▶ Records drawn from a dataset:
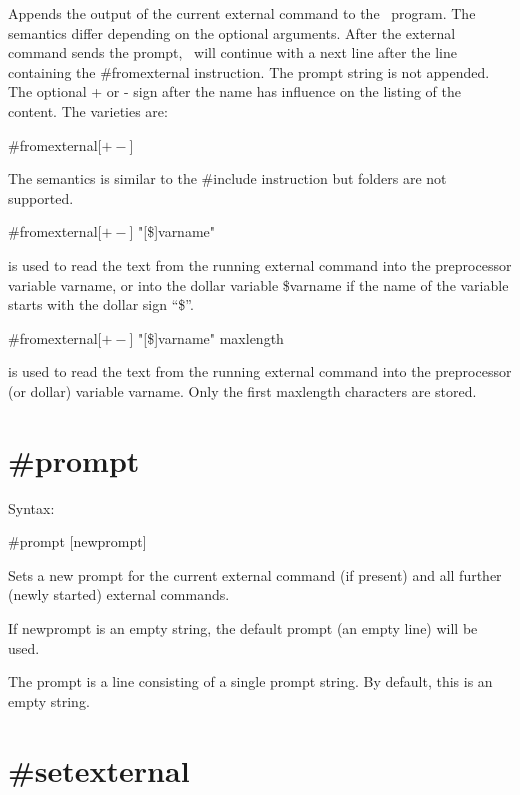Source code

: \noindent Appends the output of the current 
external 
command to the \FORM\ program. The semantics differ depending on the optional 
arguments. After the external command sends the prompt, \FORM\ will continue 
with a next line after the line containing the \#fromexternal instruction. 
The prompt string is not appended. The optional + or - sign after the name 
has influence on the listing of the content. The varieties are:
                                                           
\#fromexternal[$+-$]

\noindent The semantics is similar to the \#include 
instruction but folders are not supported. 

\#fromexternal[$+-$] "[\$]varname"

\noindent is used to read the text from the running external command into 
the preprocessor variable varname, or into the dollar variable \$varname if 
the name of the variable starts with the dollar sign ``\$''.

\#fromexternal[$+-$] "[\$]varname" maxlength

\noindent is used to read the text from the running external command into 
the preprocessor (or dollar) variable varname. Only the first maxlength 
characters are stored.


\section{\#prompt}
\label{promptcommunication}

\noindent Syntax:

\#prompt [newprompt]

\noindent Sets a new prompt for the current external 
command (if present) and all further (newly started) external commands.

If newprompt is an empty string, the default prompt (an empty line) will be 
used.

The prompt is a line consisting of a single prompt string. By default, this 
is an empty string.


\section{\#setexternal}
\label{setexternalcommunication}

▶ EXERCISE DESCRIPTION: The data above needs to be retyped exactly, with the images left out.

▶ ANSWER:
Source code

: \noindent Appends the output of the current 
external 
command to the \FORM\ program. The semantics differ depending on the optional 
arguments. After the external command sends the prompt, \FORM\ will continue 
with a next line after the line containing the \#fromexternal instruction. 
The prompt string is not appended. The optional + or - sign after the name 
has influence on the listing of the content. The varieties are:
                                                           
\#fromexternal[$+-$]

\noindent The semantics is similar to the \#include 
instruction but folders are not supported. 

\#fromexternal[$+-$] "[\$]varname"

\noindent is used to read the text from the running external command into 
the preprocessor variable varname, or into the dollar variable \$varname if 
the name of the variable starts with the dollar sign ``\$''.

\#fromexternal[$+-$] "[\$]varname" maxlength

\noindent is used to read the text from the running external command into 
the preprocessor (or dollar) variable varname. Only the first maxlength 
characters are stored.


\section{\#prompt}
\label{promptcommunication}

\noindent Syntax:

\#prompt [newprompt]

\noindent Sets a new prompt for the current external 
command (if present) and all further (newly started) external commands.

If newprompt is an empty string, the default prompt (an empty line) will be 
used.

The prompt is a line consisting of a single prompt string. By default, this 
is an empty string.


\section{\#setexternal}
\label{setexternalcommunication}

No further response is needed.